Python has str.casefold() for caseless comparisons that handles the example in t...

mjn · on Nov 22, 2021

I believe this does work for German (or at least I can't think of an example where it doesn't). But a case I can think of where it doesn't work is with standard modern Greek. In all-caps words, accents are omitted, while at least Python's implementation of casefold produces non-equal strings for the all-caps and lowercase versions:

    >>> str.casefold("παράδειγμα")
    'παράδειγμα'

    >>> str.casefold("ΠΑΡΑΔΕΙΓΜΑ")
    'παραδειγμα'

It's at least consistent with this, though:

    >>> str.upper("παράδειγμα")
    'ΠΑΡΆΔΕΙΓΜΑ'

But I'd consider that incorrect, or at least nonstandard. The Greek alphabet does have accented versions of capital letters, but they can only be used as the first letter of a word in mixed case (e.g. if a sentence starts with έλα, you write it Έλα), never in the middle of a capitalized word.

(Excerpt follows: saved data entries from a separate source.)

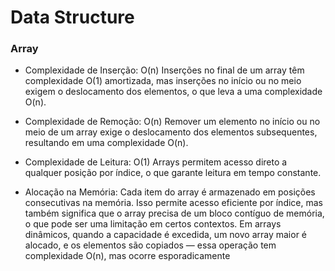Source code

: # Data Structure

### Array

- Complexidade de Inserção: O(n)
  Inserções no final de um array têm complexidade O(1) amortizada, mas inserções no início ou no meio exigem o deslocamento dos elementos, o que leva a uma complexidade O(n).

- Complexidade de Remoção: O(n)
  Remover um elemento no início ou no meio de um array exige o deslocamento dos elementos subsequentes, resultando em uma complexidade O(n).

- Complexidade de Leitura: O(1)
  Arrays permitem acesso direto a qualquer posição por índice, o que garante leitura em tempo constante.

- Alocação na Memória:
  Cada item do array é armazenado em posições consecutivas na memória. Isso permite acesso eficiente por índice, mas também significa que o array precisa de um bloco contíguo de memória, o que pode ser uma limitação em certos contextos. Em arrays dinâmicos, quando a capacidade é excedida, um novo array maior é alocado, e os elementos são copiados — essa operação tem complexidade O(n), mas ocorre esporadicamente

However maybe this slides too far to the "language" rather than "encoding" side of the space that Unicode considers outside of its purview.

zvr · on Nov 22, 2021

Yes, the Python standard library (like many other implementations) chose to do the "easy" way instead of the "correct" one.

Correct case-folding in Greek is complicated, since it might introduce diaeresis in the next vowel, if the accents are removed: Μάιος - ΜΑΪΟΣ.

All this means that correct handling is not reversible, which introduces a slew of other problems.